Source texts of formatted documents
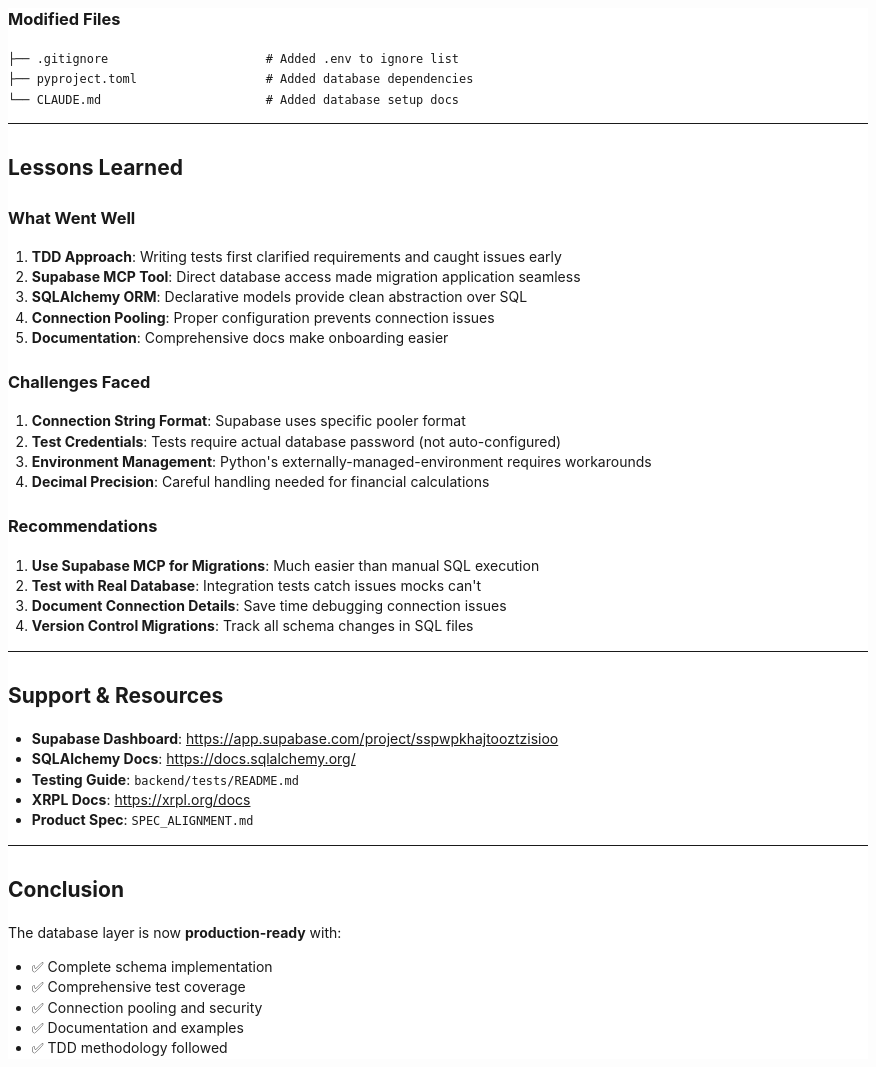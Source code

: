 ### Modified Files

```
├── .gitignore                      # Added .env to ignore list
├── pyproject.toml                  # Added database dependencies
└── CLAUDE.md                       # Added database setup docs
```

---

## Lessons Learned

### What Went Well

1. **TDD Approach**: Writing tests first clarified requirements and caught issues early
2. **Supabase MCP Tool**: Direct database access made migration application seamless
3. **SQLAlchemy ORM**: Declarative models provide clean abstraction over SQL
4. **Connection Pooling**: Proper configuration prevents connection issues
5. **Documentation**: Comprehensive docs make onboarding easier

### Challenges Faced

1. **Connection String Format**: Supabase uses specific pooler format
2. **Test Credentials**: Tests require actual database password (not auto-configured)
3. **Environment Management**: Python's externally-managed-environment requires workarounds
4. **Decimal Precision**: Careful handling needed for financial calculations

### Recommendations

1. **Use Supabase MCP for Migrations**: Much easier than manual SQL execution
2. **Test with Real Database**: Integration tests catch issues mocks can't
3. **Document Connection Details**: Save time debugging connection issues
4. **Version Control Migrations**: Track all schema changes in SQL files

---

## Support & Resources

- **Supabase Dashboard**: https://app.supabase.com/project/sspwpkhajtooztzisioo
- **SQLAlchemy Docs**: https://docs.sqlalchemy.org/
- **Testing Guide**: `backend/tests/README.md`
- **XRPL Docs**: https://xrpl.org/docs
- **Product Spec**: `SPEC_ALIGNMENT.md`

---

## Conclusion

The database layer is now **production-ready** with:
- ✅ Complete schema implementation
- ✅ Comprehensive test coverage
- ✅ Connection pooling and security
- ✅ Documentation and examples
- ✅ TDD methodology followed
--
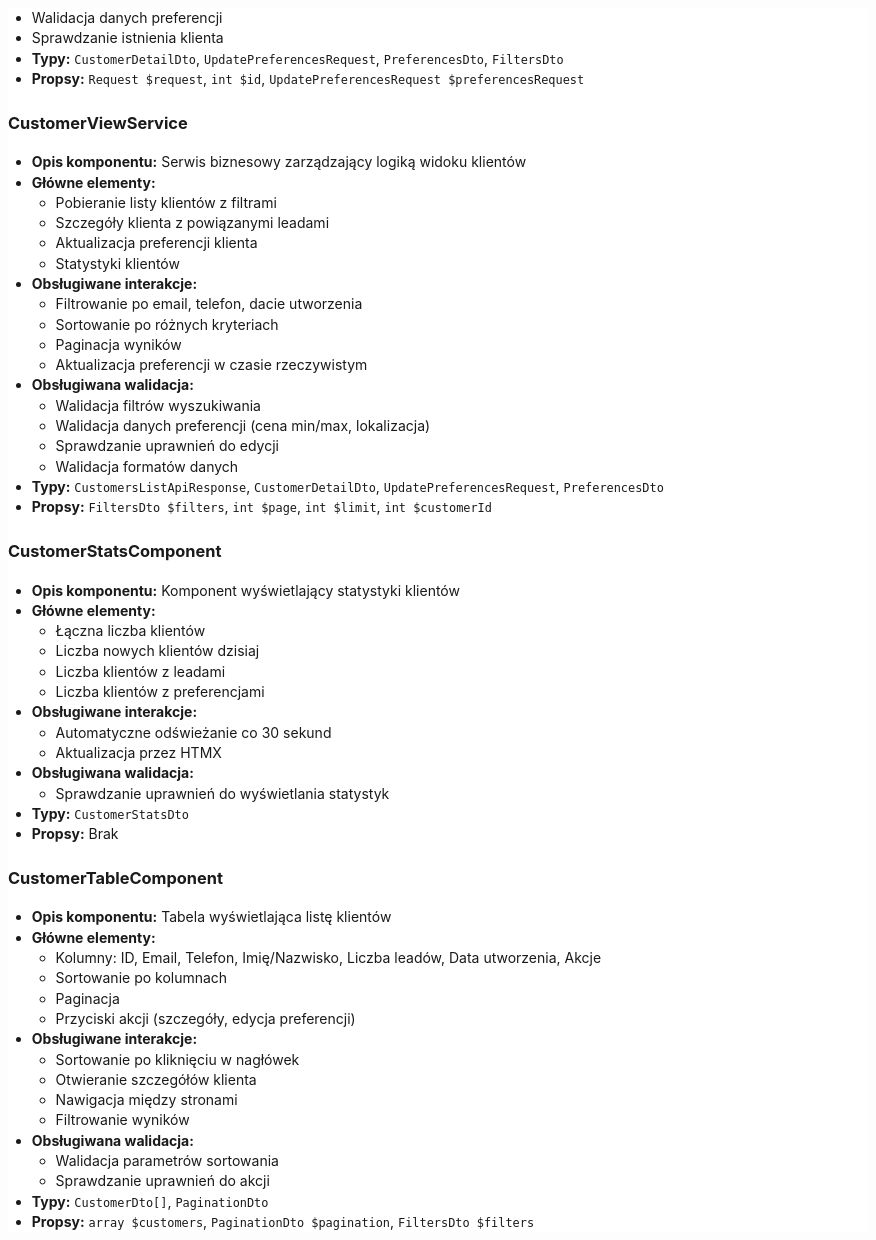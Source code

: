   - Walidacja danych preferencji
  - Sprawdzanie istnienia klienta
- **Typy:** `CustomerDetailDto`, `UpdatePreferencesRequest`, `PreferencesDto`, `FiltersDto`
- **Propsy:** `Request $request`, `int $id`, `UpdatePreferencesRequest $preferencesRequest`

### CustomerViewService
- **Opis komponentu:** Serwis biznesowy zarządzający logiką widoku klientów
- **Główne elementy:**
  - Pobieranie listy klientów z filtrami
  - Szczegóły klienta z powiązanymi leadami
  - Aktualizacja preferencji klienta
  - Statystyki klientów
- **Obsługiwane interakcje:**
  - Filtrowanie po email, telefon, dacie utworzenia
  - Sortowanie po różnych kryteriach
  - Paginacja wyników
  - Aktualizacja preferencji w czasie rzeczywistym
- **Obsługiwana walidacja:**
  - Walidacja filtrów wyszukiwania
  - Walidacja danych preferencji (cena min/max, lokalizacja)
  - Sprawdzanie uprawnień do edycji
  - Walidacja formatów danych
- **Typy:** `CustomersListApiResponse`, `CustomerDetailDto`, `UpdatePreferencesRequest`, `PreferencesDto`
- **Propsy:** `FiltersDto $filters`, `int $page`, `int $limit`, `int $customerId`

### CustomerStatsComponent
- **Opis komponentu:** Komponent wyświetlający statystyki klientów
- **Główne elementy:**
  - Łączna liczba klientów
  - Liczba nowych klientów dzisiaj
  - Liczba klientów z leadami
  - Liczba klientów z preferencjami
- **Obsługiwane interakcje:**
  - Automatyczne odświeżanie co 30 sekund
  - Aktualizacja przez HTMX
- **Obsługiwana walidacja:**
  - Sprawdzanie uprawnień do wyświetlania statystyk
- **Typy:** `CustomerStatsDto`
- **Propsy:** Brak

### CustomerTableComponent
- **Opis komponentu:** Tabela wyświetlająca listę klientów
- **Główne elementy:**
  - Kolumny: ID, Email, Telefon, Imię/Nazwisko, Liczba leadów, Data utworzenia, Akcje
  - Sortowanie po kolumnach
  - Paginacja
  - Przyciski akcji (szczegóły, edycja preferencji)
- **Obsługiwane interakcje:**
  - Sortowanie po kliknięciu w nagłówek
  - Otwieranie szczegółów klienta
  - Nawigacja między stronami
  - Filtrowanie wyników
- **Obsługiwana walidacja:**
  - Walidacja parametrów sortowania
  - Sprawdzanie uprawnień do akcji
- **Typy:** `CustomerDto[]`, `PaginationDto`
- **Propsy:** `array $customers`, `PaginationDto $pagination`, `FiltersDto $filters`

### WHAT TO WORK ON:
Write down, word for word, the lines above from the one containing "- Liczba klientów z leadami" through the one containing "### CustomerTableComponent", both ends included.

### WRITTEN SOLUTION:
  - Liczba klientów z leadami
  - Liczba klientów z preferencjami
- **Obsługiwane interakcje:**
  - Automatyczne odświeżanie co 30 sekund
  - Aktualizacja przez HTMX
- **Obsługiwana walidacja:**
  - Sprawdzanie uprawnień do wyświetlania statystyk
- **Typy:** `CustomerStatsDto`
- **Propsy:** Brak

### CustomerTableComponent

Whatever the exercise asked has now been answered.